Client: Otto (joinotto.com) Date: March 2026 Rounds: 7 Personas: 20 per round Status: Complete
6.95
Final avg intent (v7, /10)
8/20
Would click free trial (40%)
17/20
Found a story written for them
3
Methodology bugs found and fixed
01 / Context

What we were hired to find out

Otto is an AI-powered accounting platform built specifically for self-employed creative professionals. It handles bookkeeping, taxes, invoicing, and contracts. Before investing in paid traffic or conversion rate optimization, the team wanted a baseline: how does the homepage land with the target audience, what's working, what's blocking signups, and what's the highest-leverage place to improve?

We ran a baseline simulation using 20 synthetic personas, then iterated across six more rounds — improving the page in some rounds and fixing our own measurement system in others. What we found about the methodology turned out to be as valuable as what we found about the page.

02 / Method

How the simulation works

Each persona is a synthetic profile built from demographic and behavioral patterns matching Otto's target market: self-employed creatives, 1-10 years in business, variable income, doing their own finances or relying on spreadsheets.
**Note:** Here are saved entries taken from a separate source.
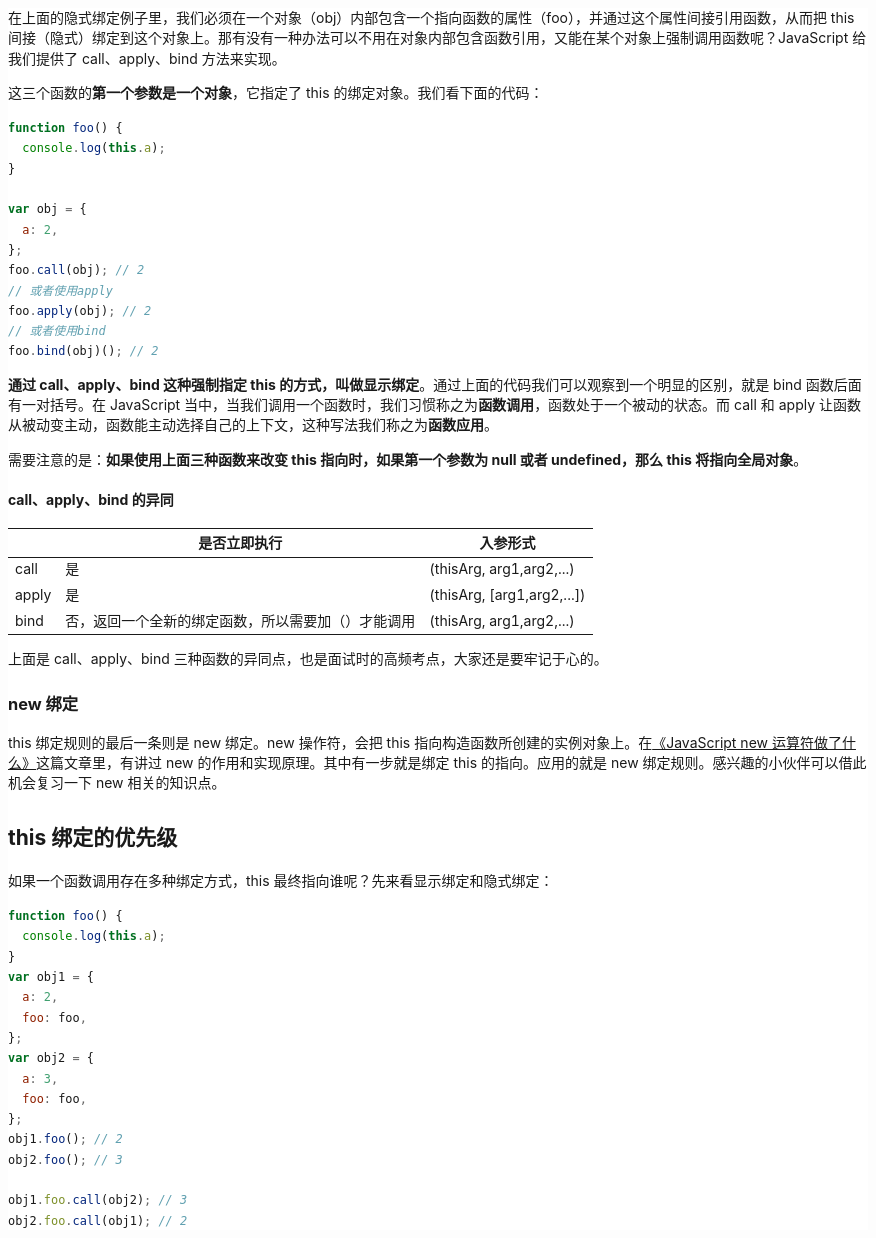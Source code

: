在上面的隐式绑定例子里，我们必须在一个对象（obj）内部包含一个指向函数的属性（foo），并通过这个属性间接引用函数，从而把 this 间接（隐式）绑定到这个对象上。那有没有一种办法可以不用在对象内部包含函数引用，又能在某个对象上强制调用函数呢？JavaScript 给我们提供了 call、apply、bind 方法来实现。

这三个函数的**第一个参数是一个对象**，它指定了 this 的绑定对象。我们看下面的代码：

```javascript
function foo() {
  console.log(this.a);
}

var obj = {
  a: 2,
};
foo.call(obj); // 2
// 或者使用apply
foo.apply(obj); // 2
// 或者使用bind
foo.bind(obj)(); // 2
```

**通过 call、apply、bind 这种强制指定 this 的方式，叫做显示绑定**。通过上面的代码我们可以观察到一个明显的区别，就是 bind 函数后面有一对括号。在 JavaScript 当中，当我们调用一个函数时，我们习惯称之为**函数调用**，函数处于一个被动的状态。而 call 和 apply 让函数从被动变主动，函数能主动选择自己的上下文，这种写法我们称之为**函数应用**。

需要注意的是：**如果使用上面三种函数来改变 this 指向时，如果第一个参数为 null 或者 undefined，那么 this 将指向全局对象**。

#### call、apply、bind 的异同

|       | 是否立即执行                                       | 入参形式                     |
| ----- | -------------------------------------------------- | ---------------------------- |
| call  | 是                                                 | (thisArg, arg1,arg2,...)     |
| apply | 是                                                 | (thisArg, \[arg1,arg2,...\]) |
| bind  | 否，返回一个全新的绑定函数，所以需要加（）才能调用 | (thisArg, arg1,arg2,...)     |

上面是 call、apply、bind 三种函数的异同点，也是面试时的高频考点，大家还是要牢记于心的。

### new 绑定

this 绑定规则的最后一条则是 new 绑定。new 操作符，会把 this 指向构造函数所创建的实例对象上。在[《JavaScript new 运算符做了什么》](https://www.xdxmblog.cn/posts/19802.html)这篇文章里，有讲过 new 的作用和实现原理。其中有一步就是绑定 this 的指向。应用的就是 new 绑定规则。感兴趣的小伙伴可以借此机会复习一下 new 相关的知识点。

## this 绑定的优先级

如果一个函数调用存在多种绑定方式，this 最终指向谁呢？先来看显示绑定和隐式绑定：

```javascript
function foo() {
  console.log(this.a);
}
var obj1 = {
  a: 2,
  foo: foo,
};
var obj2 = {
  a: 3,
  foo: foo,
};
obj1.foo(); // 2
obj2.foo(); // 3

obj1.foo.call(obj2); // 3
obj2.foo.call(obj1); // 2
```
Each persona reads the homepage text and answers structured questions about first impression, comprehension, signup intent (1-10), and what would make them more confident.

A separate judge model then reads all 20 responses and produces a structured verdict. Rounds run sequentially on the same 20 personas for consistent comparison.

Models: qwen2.5:7b for persona responses, llama3.3:70b as judge. All run locally on a Mac Studio with 256GB unified RAM. No cloud APIs, no per-token cost.

03 / Round Progression

Seven rounds: what changed and what we learned

RoundAvg IntentCTA RateVerdictPrimary change
v1 baseline 6.20 unknown Getting There Original joinotto.com homepage, no changes
v2 6.55 unknown Getting There New hero copy, free tier callout, rewritten features, UI mock
v3 6.35 unknown Getting There 14-day trial CTA, pricing tiers, AI+human explainer, FAQ expansion
v4 6.25 unknown Getting There Integrations strip, inline accuracy steps, cost comparison table
v5 6.80* unknown Getting There Story cards (before/after), bookkeeper correction in UI, "How it works" moved earlier, accuracy FAQ
v6 6.35 5/20 (25%) Nearly There Methodology fix only. Same v5 page. Fixed intent extraction, replaced forced-objection prompt, added binary CTA question, recalibrated judge
v7 6.95 8/20 (40%) Getting There Profession-specific grid, accuracy stats section, 6 segmented story cards, 2 better-fit personas added

* v5 avg corrected manually after identifying extraction bug; automated avg was unreliable that round.

The verdict inconsistency in v7: The judge returned "Getting There" despite v7 showing higher scores (6.95 vs 6.35) and a better CTA rate (40% vs 25%) than v6's "Nearly There." This is judge model variance, not page regression. The quantitative metrics — intent average and CTA click rate — are the reliable signal. The verdict label is noisy at this score range.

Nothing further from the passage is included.